Know Theatre’s “A Handmaid’s Tale” is Relevant and Thought-Provoking
Posted On January 27, 2015
Submitted by LCT Panelist
If I’m being honest, I was skeptical walking into the Know Theatre’s production of The Handmaid’s Tale. Margaret Atwood has long been my favorite author, and I spent a full semester of English studying this book in particular. While I was excited to see it come to life, I was scared it would have the same book-to-movie effect where details and even plot lines were cut for the sake of time or budget. Brian Isaac Phillips, however, did not disappoint. Directing his wife, Corinne Mohlenhoff, as the handmaid Offred, I thoroughly enjoyed revisiting Atwood’s work through the script adaptation by Joe Stollenwerk. Set in the not-so-distant dystopian conservative future, women are categorized based on their fertility, serving as “handmaids” for wealthy couples that can’t conceive. Offred narrates between her position in the Commander (Fred’s) house and her memories from “the time before,” which sounds like it could be as close as 30 years away.
The set, designed by Andrew J Hungerford, grew on me more and more as the two acts unfolded. The disintegrating walls, burnt wood floor and high windows combined a dystopian underground bunker with a prison cell, only letting in sunlight where you couldn’t reach it. As the show doesn’t aim to be highly “spectacle,” with one set, one costume and one actor, I enjoyed being able to interpret the set as a metaphor as well.
Also deserving mention were the light and sound design, by Hungerford and Doug Borntrager, respectively. The combination of natural stage lighting and overhead fluorescents transported us to either an old school gym, a quiet bedroom or (twice) the doorway to the unknown. Borntrager’s sound design also seemed effortlessly realistic, as I turned around more than once to see which audience member was talking while Offred described a conversation. Even the simplest suggestions of sound in the script were brought to life and pulled the audience closer into the story.
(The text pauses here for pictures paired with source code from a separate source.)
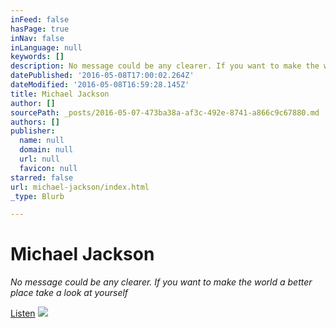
 ```yaml
---
inFeed: false
hasPage: true
inNav: false
inLanguage: null
keywords: []
description: No message could be any clearer. If you want to make the world a better place take a look at yourself
datePublished: '2016-05-08T17:00:02.264Z'
dateModified: '2016-05-08T16:59:28.145Z'
title: Michael Jackson
author: []
sourcePath: _posts/2016-05-07-473ba38a-af3c-492e-8741-a866c9c67880.md
authors: []
publisher:
  name: null
  domain: null
  url: null
  favicon: null
starred: false
url: michael-jackson/index.html
_type: Blurb

---
```

# Michael Jackson

_No message could be any clearer. If you want to make the world a better place take a look at yourself_

[Listen][0]
![](https://the-grid-user-content.s3-us-west-2.amazonaws.com/9c5dbbfb-f56c-44c5-ab97-eae9de6b5c75.jpg)

[0]: https://www.youtube.com/watch?v=PivWY9wn5ps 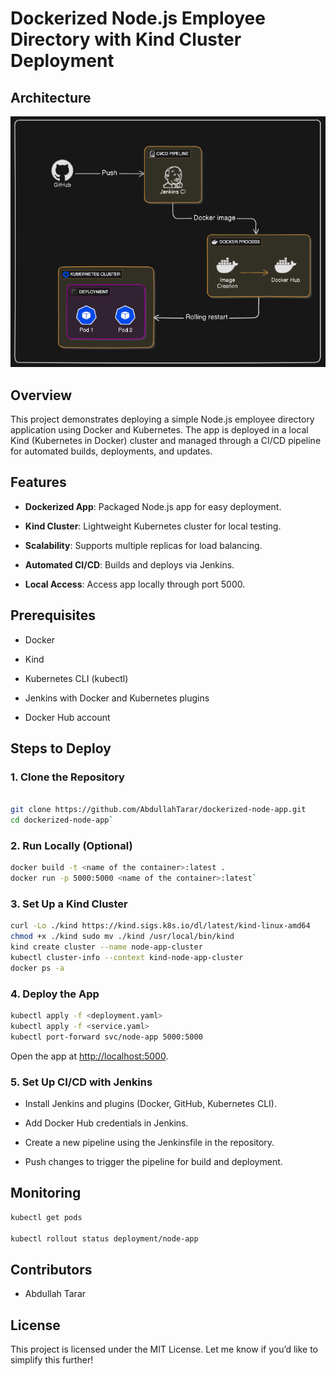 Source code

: Dockerized Node.js Employee Directory with Kind Cluster Deployment
==================================================================

## Architecture
![Project Architecture](./node-app.png)

Overview
--------

This project demonstrates deploying a simple Node.js employee directory application using Docker and Kubernetes. The app is deployed in a local Kind (Kubernetes in Docker) cluster and managed through a CI/CD pipeline for automated builds, deployments, and updates.

Features
--------

*   **Dockerized App**: Packaged Node.js app for easy deployment.
    
*   **Kind Cluster**: Lightweight Kubernetes cluster for local testing.
    
*   **Scalability**: Supports multiple replicas for load balancing.
    
*   **Automated CI/CD**: Builds and deploys via Jenkins.
    
*   **Local Access**: Access app locally through port 5000.
    

Prerequisites
-------------

*   Docker
    
*   Kind
    
*   Kubernetes CLI (kubectl)
    
*   Jenkins with Docker and Kubernetes plugins
    
*   Docker Hub account
    

Steps to Deploy
---------------

### 1\. Clone the Repository
```bash

git clone https://github.com/AbdullahTarar/dockerized-node-app.git   
cd dockerized-node-app`  
```
### 2\. Run Locally (Optional)
```bash
docker build -t <name of the container>:latest . 
docker run -p 5000:5000 <name of the container>:latest`  
```
### 3\. Set Up a Kind Cluster
```bash
curl -Lo ./kind https://kind.sigs.k8s.io/dl/latest/kind-linux-amd64 
chmod +x ./kind sudo mv ./kind /usr/local/bin/kind  
kind create cluster --name node-app-cluster    
kubectl cluster-info --context kind-node-app-cluster 
docker ps -a
```   

### 4\. Deploy the App
```bash
kubectl apply -f <deployment.yaml> 
kubectl apply -f <service.yaml>   
kubectl port-forward svc/node-app 5000:5000
```      
Open the app at [http://localhost:5000](http://localhost:5000).
    

### 5\. Set Up CI/CD with Jenkins

*   Install Jenkins and plugins (Docker, GitHub, Kubernetes CLI).
    
*   Add Docker Hub credentials in Jenkins.
    
*   Create a new pipeline using the Jenkinsfile in the repository.
    
*   Push changes to trigger the pipeline for build and deployment.
    

Monitoring
----------
```bash
kubectl get pods
    
kubectl rollout status deployment/node-app
```     

Contributors
------------

*   Abdullah Tarar
    

License
-------

This project is licensed under the MIT License.
Let me know if you’d like to simplify this further!
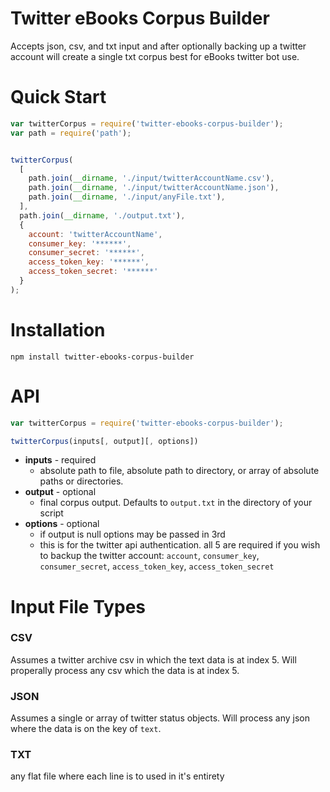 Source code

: Twitter eBooks Corpus Builder
=======

Accepts json, csv, and txt input and after optionally backing up a twitter account will create a single txt corpus best for eBooks twitter bot use.

Quick Start
=======
```javascript
var twitterCorpus = require('twitter-ebooks-corpus-builder');
var path = require('path');


twitterCorpus(
  [
    path.join(__dirname, './input/twitterAccountName.csv'),
    path.join(__dirname, './input/twitterAccountName.json'),
    path.join(__dirname, './input/anyFile.txt'),
  ],
  path.join(__dirname, './output.txt'),
  {
    account: 'twitterAccountName',
    consumer_key: '******',
    consumer_secret: '******',
    access_token_key: '******',
    access_token_secret: '******'
  }
);
```

Installation
====
```
npm install twitter-ebooks-corpus-builder
```


API
====
```javascript
var twitterCorpus = require('twitter-ebooks-corpus-builder');

twitterCorpus(inputs[, output][, options])
```
* **inputs** - required
  - absolute path to file, absolute path to directory, or array of absolute paths or directories.
* **output** - optional
  - final corpus output. Defaults to `output.txt` in the directory of your script
* **options** - optional
  - if output is null options may be passed in 3rd
  - this is for the twitter api authentication. all 5 are required if you wish to backup the twitter account:
  `account`, `consumer_key`, `consumer_secret`, `access_token_key`, `access_token_secret`

Input File Types
=====

### CSV
Assumes a twitter archive csv in which the text data is at index 5. Will properally process any csv which the data is at index 5.

### JSON
Assumes a single or array of twitter status objects. Will process any json where the data is on the key of `text`.

### TXT
any flat file where each line is to used in it's entirety


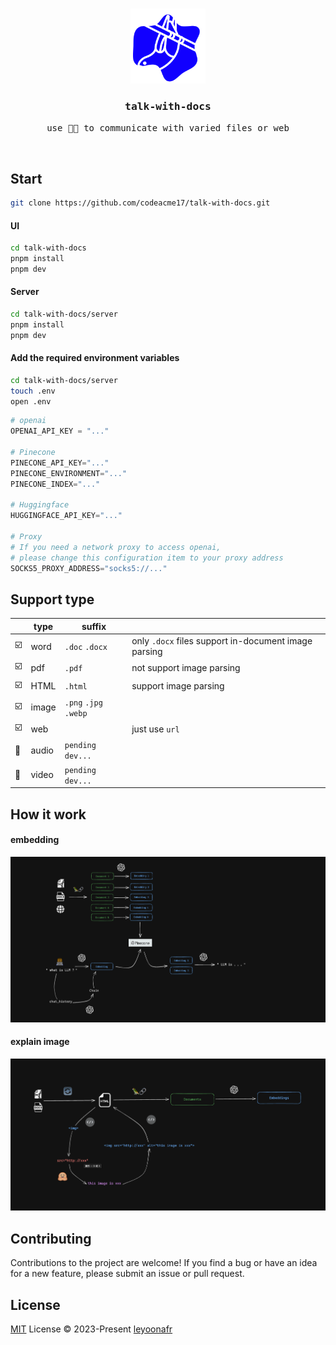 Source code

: <br />

<p align="center">
  <img width="120" alt="logo" src="./public/logo.svg"/> 
</p>

<h3 align="center">
  <samp>
    talk-with-docs
  </samp>
</h3>

<p align="center">
  <samp>
    use 🦜️🔗 to communicate with varied files or web
  </samp>
</p>

<br />

## Start
```bash
git clone https://github.com/codeacme17/talk-with-docs.git
```

#### UI
```bash
cd talk-with-docs
pnpm install
pnpm dev
```

#### Server
```bash
cd talk-with-docs/server
pnpm install
pnpm dev
```

#### Add the required environment variables 
```bash
cd talk-with-docs/server
touch .env
open .env
```
```py
# openai
OPENAI_API_KEY = "..." 

# Pinecone
PINECONE_API_KEY="..."
PINECONE_ENVIRONMENT="..."
PINECONE_INDEX="..."

# Huggingface
HUGGINGFACE_API_KEY="..."

# Proxy 
# If you need a network proxy to access openai, 
# please change this configuration item to your proxy address
SOCKS5_PROXY_ADDRESS="socks5://..."
```

## Support type
|       | type | suffix |    |
|-------|------|------|--|
|   ☑️   |word  |  `.doc` `.docx`    |  only `.docx` files support in-document image parsing  | 
|   ☑️   |pdf  |  `.pdf`    |  not support  image parsing  | 
|   ☑️   |HTML  |  `.html`  |  support  image parsing  | 
|   ☑️   |image  |  `.png` `.jpg` `.webp`    |    | 
|   ☑️   |web  |     | just use `url`   | 
|   📌   |audio  |  `pending dev...`    |    | 
|   📌   |video  |  `pending dev...`    |    | 


## How it work

#### embedding
<img alt="embedding" src="./docs/embedding.png"/> 

#### explain image
<img alt="embedding" src="./docs/image-explain.png"/> 


## Contributing
Contributions to the project are welcome! If you find a bug or have an idea for a new feature, please submit an issue or pull request.

## License
[MIT](https://github.com/codeacme17/1llg-terminal-GPT/blob/main/LICENSE) License © 2023-Present [leyoonafr](https://github.com/codeacme17)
The nature of the show is, as Offred repeats, “a reconstruction.” It is not live action or a distant memory, but a retelling, full of minor modifications and inner dialogue. That being said, I enjoyed Mohlenhoff’s reconstruction of Offred, but felt there could have been more distinction between her actions and her role as a narrator– that is, defining her self between present, past and “the time before.”
While I heard remarks about the length and wordiness of the narration, what else would you expect from a one-woman novel? Again, I am extremely partial to the story, and found it even more relevant today than I did at first reading, but I would recommend this show to most modern & mature audiences, as it can make the dystopian future seem startlingly close.